TASK OBJECTIVE: The answer should hold only the lines from the beginning of the listing below to the line containing "We partner with", both included, with every picture left out.

MATERIAL SHOWN:

-----

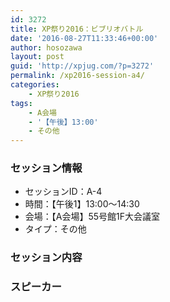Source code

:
 ```yaml
---
id: 3272
title: XP祭り2016：ビブリオバトル
date: '2016-08-27T11:33:46+00:00'
author: hosozawa
layout: post
guid: 'http://xpjug.com/?p=3272'
permalink: /xp2016-session-a4/
categories:
    - XP祭り2016
tags:
    - A会場
    - '【午後】13:00'
    - その他
---
```


### セッション情報

- セッションID：A-4
- 時間：【午後1】13:00～14:30
- 会場：【A会場】55号館1F大会議室
- タイプ：その他

### セッション内容

### スピーカー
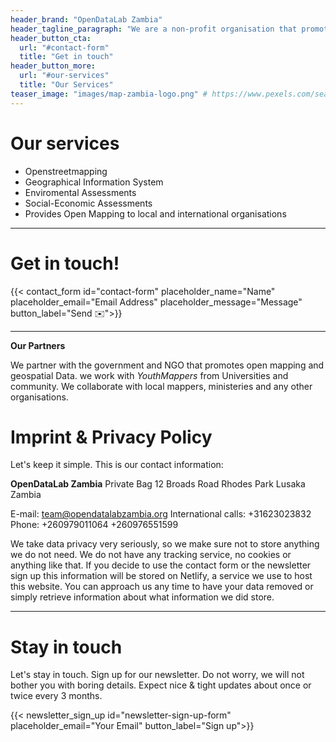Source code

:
 ```yaml
---
header_brand: "OpenDataLab Zambia"
header_tagline_paragraph: "We are a non-profit organisation that promotes OpenStreetMap (OSM) and encourages the growth, development and distribution of free geospatial data."
header_button_cta:
  url: "#contact-form"
  title: "Get in touch"
header_button_more:
  url: "#our-services"
  title: "Our Services"
teaser_image: "images/map-zambia-logo.png" # https://www.pexels.com/search/product%20testing/
---
```


# Our services

- Openstreetmapping
- Geographical Information System
- Enviromental Assessments
- Social-Economic Assessments
- Provides Open Mapping to local and international organisations
---

# Get in touch!

{{< contact_form id="contact-form" placeholder_name="Name" placeholder_email="Email Address" placeholder_message="Message" button_label="Send ✉️">}}

---
**Our Partners**

We partner with the government and NGO that promotes open mapping and geospatial Data.
we work with *YouthMappers* from Universities and community.
We collaborate with local mappers, ministeries and any other organisations. 

# Imprint & Privacy Policy

Let's keep it simple. This is our contact information:

**OpenDataLab Zambia**
Private Bag
12 Broads Road
Rhodes Park
Lusaka
Zambia

E-mail: [team@opendatalabzambia.org](mailto:team@opendatalabzambia.org)
International calls: +31623023832
Phone: +260979011064 +260976551599

We take data privacy very seriously, so we make sure not to store anything we do not need. We do not have any tracking service, no cookies or anything like that. If you decide to use the contact form or the newsletter sign up this information will be stored on Netlify, a service we use to host this website. You can approach us any time to have your data removed or simply retrieve information about what information we did store.

---

# Stay in touch

Let's stay in touch. Sign up for our newsletter. Do not worry, we will not bother you with boring details. Expect nice & tight updates about once or twice every 3 months.

{{< newsletter_sign_up id="newsletter-sign-up-form" placeholder_email="Your Email" button_label="Sign up">}}
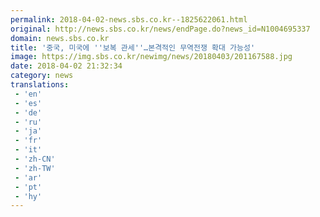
 ```yaml
---
permalink: 2018-04-02-news.sbs.co.kr--1825622061.html
original: http://news.sbs.co.kr/news/endPage.do?news_id=N1004695337
domain: news.sbs.co.kr
title: '중국, 미국에 ''보복 관세''…본격적인 무역전쟁 확대 가능성'
image: https://img.sbs.co.kr/newimg/news/20180403/201167588.jpg
date: 2018-04-02 21:32:34
category: news
translations: 
 - 'en'
 - 'es'
 - 'de'
 - 'ru'
 - 'ja'
 - 'fr'
 - 'it'
 - 'zh-CN'
 - 'zh-TW'
 - 'ar'
 - 'pt'
 - 'hy'
---
```


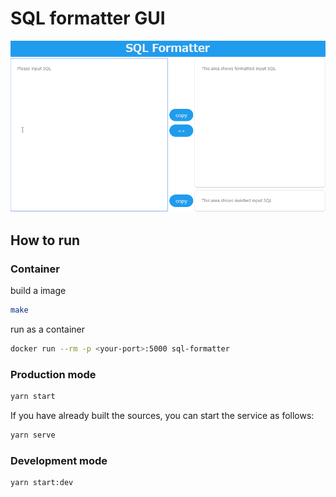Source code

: # SQL formatter GUI

![image](./demo_images/demo.gif)

## How to run

### Container

build a image

```bash
make
```

run as a container

```bash
docker run --rm -p <your-port>:5000 sql-formatter
```

### Production mode

```bash
yarn start
```

If you have already built the sources, you can start the service as follows:

```bash
yarn serve
```

### Development mode

```bash
yarn start:dev
```
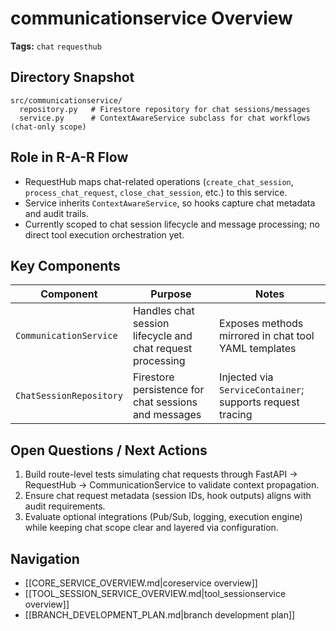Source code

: # communicationservice Overview

**Tags:** `chat` `requesthub`

## Directory Snapshot

```text
src/communicationservice/
  repository.py   # Firestore repository for chat sessions/messages
  service.py      # ContextAwareService subclass for chat workflows (chat-only scope)
```

## Role in R-A-R Flow

- RequestHub maps chat-related operations (`create_chat_session`, `process_chat_request`, `close_chat_session`, etc.) to this service.
- Service inherits `ContextAwareService`, so hooks capture chat metadata and audit trails.
- Currently scoped to chat session lifecycle and message processing; no direct tool execution orchestration yet.

## Key Components

| Component | Purpose | Notes |
| --- | --- | --- |
| `CommunicationService` | Handles chat session lifecycle and chat request processing | Exposes methods mirrored in chat tool YAML templates |
| `ChatSessionRepository` | Firestore persistence for chat sessions and messages | Injected via `ServiceContainer`; supports request tracing |

## Open Questions / Next Actions

1. Build route-level tests simulating chat requests through FastAPI → RequestHub → CommunicationService to validate context propagation.
2. Ensure chat request metadata (session IDs, hook outputs) aligns with audit requirements.
3. Evaluate optional integrations (Pub/Sub, logging, execution engine) while keeping chat scope clear and layered via configuration.

## Navigation

- [[CORE_SERVICE_OVERVIEW.md|coreservice overview]]
- [[TOOL_SESSION_SERVICE_OVERVIEW.md|tool_sessionservice overview]]
- [[BRANCH_DEVELOPMENT_PLAN.md|branch development plan]]
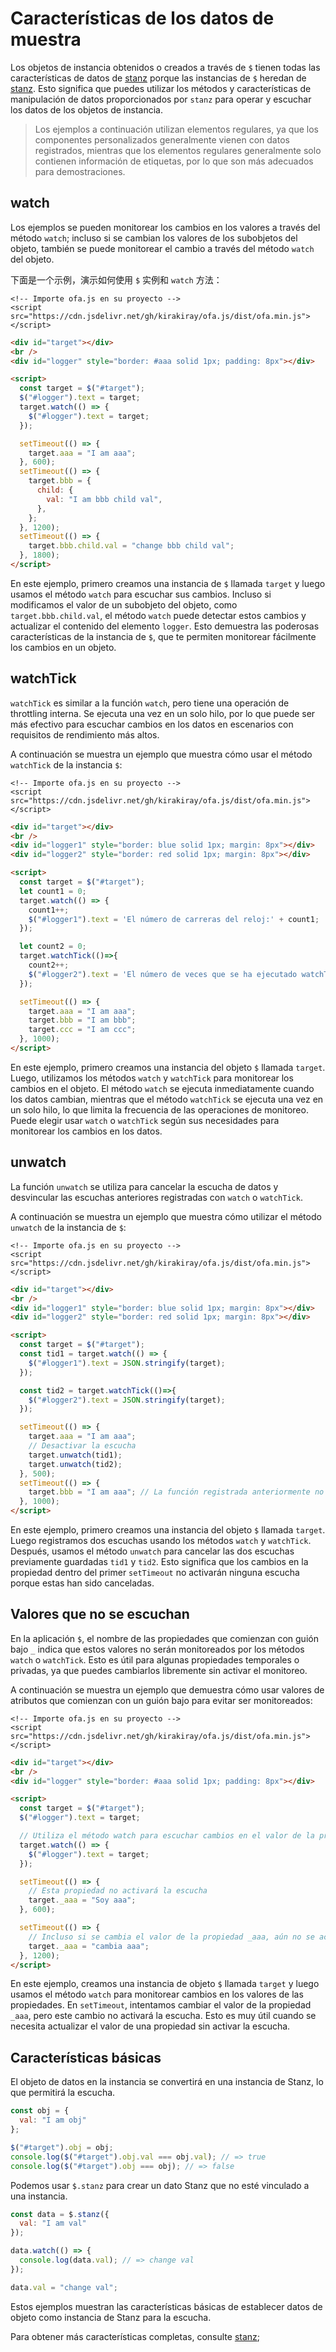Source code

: # Características de los datos de muestra

Los objetos de instancia obtenidos o creados a través de `$` tienen todas las características de datos de [stanz](https://github.com/kirakiray/stanz) porque las instancias de `$` heredan de [stanz](https://github.com/kirakiray/stanz). Esto significa que puedes utilizar los métodos y características de manipulación de datos proporcionados por `stanz` para operar y escuchar los datos de los objetos de instancia.

> Los ejemplos a continuación utilizan elementos regulares, ya que los componentes personalizados generalmente vienen con datos registrados, mientras que los elementos regulares generalmente solo contienen información de etiquetas, por lo que son más adecuados para demostraciones.

## watch

Los ejemplos se pueden monitorear los cambios en los valores a través del método `watch`; incluso si se cambian los valores de los subobjetos del objeto, también se puede monitorear el cambio a través del método `watch` del objeto.

下面是一个示例，演示如何使用 `$` 实例和 `watch` 方法：

<html-viewer>

```
<!-- Importe ofa.js en su proyecto -->
<script src="https://cdn.jsdelivr.net/gh/kirakiray/ofa.js/dist/ofa.min.js"></script>
```

```html
<div id="target"></div>
<br />
<div id="logger" style="border: #aaa solid 1px; padding: 8px"></div>

<script>
  const target = $("#target");
  $("#logger").text = target;
  target.watch(() => {
    $("#logger").text = target;
  });

  setTimeout(() => {
    target.aaa = "I am aaa";
  }, 600);
  setTimeout(() => {
    target.bbb = {
      child: {
        val: "I am bbb child val",
      },
    };
  }, 1200);
  setTimeout(() => {
    target.bbb.child.val = "change bbb child val";
  }, 1800);
</script>
```

</html-viewer>

En este ejemplo, primero creamos una instancia de `$` llamada `target` y luego usamos el método `watch` para escuchar sus cambios. Incluso si modificamos el valor de un subobjeto del objeto, como `target.bbb.child.val`, el método `watch` puede detectar estos cambios y actualizar el contenido del elemento `logger`. Esto demuestra las poderosas características de la instancia de `$`, que te permiten monitorear fácilmente los cambios en un objeto.

## watchTick

`watchTick` es similar a la función `watch`, pero tiene una operación de throttling interna. Se ejecuta una vez en un solo hilo, por lo que puede ser más efectivo para escuchar cambios en los datos en escenarios con requisitos de rendimiento más altos.

A continuación se muestra un ejemplo que muestra cómo usar el método `watchTick` de la instancia `$`:

<html-viewer>

```
<!-- Importe ofa.js en su proyecto -->
<script src="https://cdn.jsdelivr.net/gh/kirakiray/ofa.js/dist/ofa.min.js"></script>
```

```html
<div id="target"></div>
<br />
<div id="logger1" style="border: blue solid 1px; margin: 8px"></div>
<div id="logger2" style="border: red solid 1px; margin: 8px"></div>

<script>
  const target = $("#target");
  let count1 = 0;
  target.watch(() => {
    count1++;
    $("#logger1").text = 'El número de carreras del reloj:' + count1;
  });

  let count2 = 0;
  target.watchTick(()=>{
    count2++;
    $("#logger2").text = 'El número de veces que se ha ejecutado watchTick:' + count2;
  });

  setTimeout(() => {
    target.aaa = "I am aaa";
    target.bbb = "I am bbb";
    target.ccc = "I am ccc";
  }, 1000);
</script>
```

</html-viewer>

En este ejemplo, primero creamos una instancia del objeto `$` llamada `target`. Luego, utilizamos los métodos `watch` y `watchTick` para monitorear los cambios en el objeto. El método `watch` se ejecuta inmediatamente cuando los datos cambian, mientras que el método `watchTick` se ejecuta una vez en un solo hilo, lo que limita la frecuencia de las operaciones de monitoreo. Puede elegir usar `watch` o `watchTick` según sus necesidades para monitorear los cambios en los datos.

## unwatch

La función `unwatch` se utiliza para cancelar la escucha de datos y desvincular las escuchas anteriores registradas con `watch` o `watchTick`.

A continuación se muestra un ejemplo que muestra cómo utilizar el método `unwatch` de la instancia de `$`:

<html-viewer>

```
<!-- Importe ofa.js en su proyecto -->
<script src="https://cdn.jsdelivr.net/gh/kirakiray/ofa.js/dist/ofa.min.js"></script>
```

```html
<div id="target"></div>
<br />
<div id="logger1" style="border: blue solid 1px; margin: 8px"></div>
<div id="logger2" style="border: red solid 1px; margin: 8px"></div>

<script>
  const target = $("#target");
  const tid1 = target.watch(() => {
    $("#logger1").text = JSON.stringify(target);
  });

  const tid2 = target.watchTick(()=>{
    $("#logger2").text = JSON.stringify(target);
  });

  setTimeout(() => {
    target.aaa = "I am aaa";
    // Desactivar la escucha
    target.unwatch(tid1);
    target.unwatch(tid2);
  }, 500);
  setTimeout(() => {
    target.bbb = "I am aaa"; // La función registrada anteriormente no se activará, ya que ha sido desactivada.
  }, 1000);
</script>
```

</html-viewer>

En este ejemplo, primero creamos una instancia del objeto `$` llamada `target`. Luego registramos dos escuchas usando los métodos `watch` y `watchTick`. Después, usamos el método `unwatch` para cancelar las dos escuchas previamente guardadas `tid1` y `tid2`. Esto significa que los cambios en la propiedad dentro del primer `setTimeout` no activarán ninguna escucha porque estas han sido canceladas.

## Valores que no se escuchan

En la aplicación `$`, el nombre de las propiedades que comienzan con guión bajo `_` indica que estos valores no serán monitoreados por los métodos `watch` o `watchTick`. Esto es útil para algunas propiedades temporales o privadas, ya que puedes cambiarlos libremente sin activar el monitoreo.

A continuación se muestra un ejemplo que demuestra cómo usar valores de atributos que comienzan con un guión bajo para evitar ser monitoreados:

<html-viewer>

```
<!-- Importe ofa.js en su proyecto -->
<script src="https://cdn.jsdelivr.net/gh/kirakiray/ofa.js/dist/ofa.min.js"></script>
```

```html
<div id="target"></div>
<br />
<div id="logger" style="border: #aaa solid 1px; padding: 8px"></div>

<script>
  const target = $("#target");
  $("#logger").text = target;

  // Utiliza el método watch para escuchar cambios en el valor de la propiedad
  target.watch(() => {
    $("#logger").text = target;
  });

  setTimeout(() => {
    // Esta propiedad no activará la escucha
    target._aaa = "Soy aaa";
  }, 600);

  setTimeout(() => {
    // Incluso si se cambia el valor de la propiedad _aaa, aún no se activará la escucha
    target._aaa = "cambia aaa";
  }, 1200);
</script>
```

</html-viewer>

En este ejemplo, creamos una instancia de objeto `$` llamada `target` y luego usamos el método `watch` para monitorear cambios en los valores de las propiedades. En `setTimeout`, intentamos cambiar el valor de la propiedad `_aaa`, pero este cambio no activará la escucha. Esto es muy útil cuando se necesita actualizar el valor de una propiedad sin activar la escucha.

## Características básicas

El objeto de datos en la instancia se convertirá en una instancia de Stanz, lo que permitirá la escucha.

```javascript
const obj = {
  val: "I am obj"
};

$("#target").obj = obj;
console.log($("#target").obj.val === obj.val); // => true
console.log($("#target").obj === obj); // => false
```

Podemos usar `$.stanz` para crear un dato Stanz que no esté vinculado a una instancia.

```javascript
const data = $.stanz({
  val: "I am val"
});

data.watch(() => {
  console.log(data.val); // => change val
});

data.val = "change val";
```

Estos ejemplos muestran las características básicas de establecer datos de objeto como instancia de Stanz para la escucha.

Para obtener más características completas, consulte [stanz](https://github.com/kirakiray/stanz);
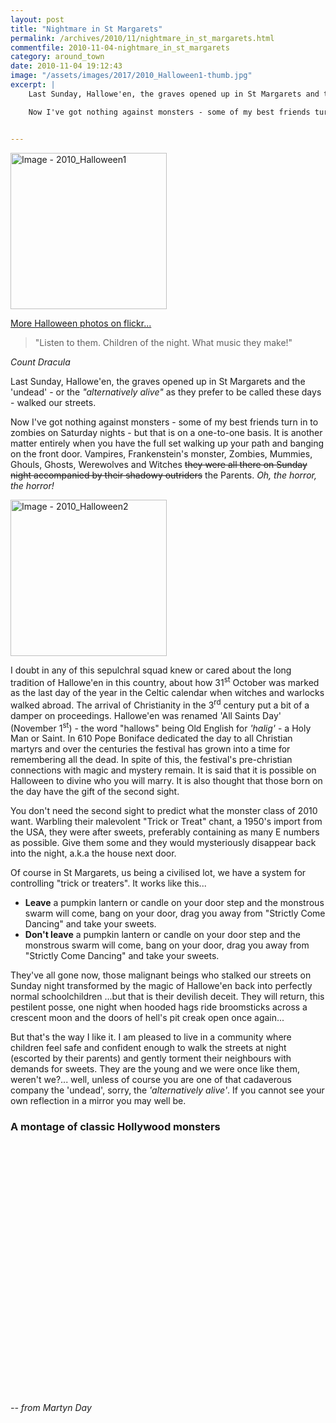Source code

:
 ```yaml
---
layout: post
title: "Nightmare in St Margarets"
permalink: /archives/2010/11/nightmare_in_st_margarets.html
commentfile: 2010-11-04-nightmare_in_st_margarets
category: around_town
date: 2010-11-04 19:12:43
image: "/assets/images/2017/2010_Halloween1-thumb.jpg"
excerpt: |
    Last Sunday, Hallowe'en, the graves opened up in St Margarets and the 'undead' - or the _"alternatively alive"_ as they prefer to be called these days - walked our streets.

    Now I've got nothing against monsters - some of my best friends turn in to zombies on Saturday nights - but that is on a one-to-one basis. It is another matter entirely when you have the full set walking up your path and banging on the front door. Vampires, Frankenstein's monster, Zombies, Mummies, Ghouls, Ghosts, Werewolves and Witches -they were all there on Sunday night accompanied by their shadowy outriders - the Parents. _Oh, the horror, the horror!_


---
```


<a href="/assets/images/2017/2010_Halloween1.jpg" title="Click for a larger image"><img src="/assets/images/2017/2010_Halloween1-thumb.jpg" width="250" alt="Image - 2010_Halloween1"  class="photo right"/></a>

[More Halloween photos on flickr...](http://www.flickr.com/photos/mahnke/sets/72157625312274650/show/)

> "Listen to them. Children of the night. What music they make!"

<cite>Count Dracula</cite>

Last Sunday, Hallowe'en, the graves opened up in St Margarets and the 'undead' - or the *"alternatively alive"* as they prefer to be called these days - walked our streets.

Now I've got nothing against monsters - some of my best friends turn in to zombies on Saturday nights - but that is on a one-to-one basis. It is another matter entirely when you have the full set walking up your path and banging on the front door. Vampires, Frankenstein's monster, Zombies, Mummies, Ghouls, Ghosts, Werewolves and Witches ~~they were all there on Sunday night accompanied by their shadowy outriders~~ the Parents. *Oh, the horror, the horror!*

<a href="/assets/images/2017/2010_Halloween2.jpg" title="Click for a larger image"><img src="/assets/images/2017/2010_Halloween2-thumb.jpg" width="250" alt="Image - 2010_Halloween2"  class="photo right"/></a>

I doubt in any of this sepulchral squad knew or cared about the long tradition of Hallowe'en in this country, about how 31<sup>st</sup> October was marked as the last day of the year in the Celtic calendar when witches and warlocks walked abroad. The arrival of Christianity in the 3<sup>rd</sup> century put a bit of a damper on proceedings. Hallowe'en was renamed 'All Saints Day' (November 1<sup>st</sup>) - the word "hallows" being Old English for *'halig'* - a Holy Man or Saint. In 610 Pope Boniface dedicated the day to all Christian martyrs and over the centuries the festival has grown into a time for remembering all the dead. In spite of this, the festival's pre-christian connections with magic and mystery remain. It is said that it is possible on Halloween to divine who you will marry. It is also thought that those born on the day have the gift of the second sight.

You don't need the second sight to predict what the monster class of 2010 want. Warbling their malevolent "Trick or Treat" chant, a 1950's import from the USA, they were after sweets, preferably containing as many E numbers as possible. Give them some and they would mysteriously disappear back into the night, a.k.a the house next door.

Of course in St Margarets, us being a civilised lot, we have a system for controlling "trick or treaters". It works like this...

-   **Leave** a pumpkin lantern or candle on your door step and the monstrous swarm will come, bang on your door, drag you away from "Strictly Come Dancing" and take your sweets.
-   **Don't leave** a pumpkin lantern or candle on your door step and the monstrous swarm will come, bang on your door, drag you away from "Strictly Come Dancing" and take your sweets.

They've all gone now, those malignant beings who stalked our streets on Sunday night transformed by the magic of Hallowe'en back into perfectly normal schoolchildren ...but that is their devilish deceit. They will return, this pestilent posse, one night when hooded hags ride broomsticks across a crescent moon and the doors of hell's pit creak open once again...

But that's the way I like it. I am pleased to live in a community where children feel safe and confident enough to walk the streets at night (escorted by their parents) and gently torment their neighbours with demands for sweets. They are the young and we were once like them, weren't we?... well, unless of course you are one of that cadaverous company the 'undead', sorry, the *'alternatively alive'*. If you cannot see your own reflection in a mirror you may well be.

### A montage of classic Hollywood monsters

<object width="500" height="400">
<param name="movie" value="http://www.youtube.com/v/0thH3qnHTbI?fs=1&amp;hl=en_GB&amp;rel=0"></param><param name="allowFullScreen" value="true"></param><param name="allowscriptaccess" value="always"></param><embed src="http://www.youtube.com/v/0thH3qnHTbI?fs=1&amp;hl=en_GB&amp;rel=0" type="application/x-shockwave-flash" allowscriptaccess="always" allowfullscreen="true" width="500" height="400"></embed></object>

<cite>-- from Martyn Day</cite>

-----

YOUR RESPONSE:
Source code

:
 ```yaml
---
id: 3272
title: XP祭り2016：ビブリオバトル
date: '2016-08-27T11:33:46+00:00'
author: hosozawa
layout: post
guid: 'http://xpjug.com/?p=3272'
permalink: /xp2016-session-a4/
categories:
    - XP祭り2016
tags:
    - A会場
    - '【午後】13:00'
    - その他
---
```


### セッション情報

- セッションID：A-4
- 時間：【午後1】13:00～14:30
- 会場：【A会場】55号館1F大会議室
- タイプ：その他

### セッション内容

### スピーカー
Source code

:
 ```yaml
---
header_brand: "OpenDataLab Zambia"
header_tagline_paragraph: "We are a non-profit organisation that promotes OpenStreetMap (OSM) and encourages the growth, development and distribution of free geospatial data."
header_button_cta:
  url: "#contact-form"
  title: "Get in touch"
header_button_more:
  url: "#our-services"
  title: "Our Services"
teaser_image: "images/map-zambia-logo.png" # https://www.pexels.com/search/product%20testing/
---
```


# Our services

- Openstreetmapping
- Geographical Information System
- Enviromental Assessments
- Social-Economic Assessments
- Provides Open Mapping to local and international organisations
---

# Get in touch!

{{< contact_form id="contact-form" placeholder_name="Name" placeholder_email="Email Address" placeholder_message="Message" button_label="Send ✉️">}}

---
**Our Partners**

We partner with the government and NGO that promotes open mapping and geospatial Data.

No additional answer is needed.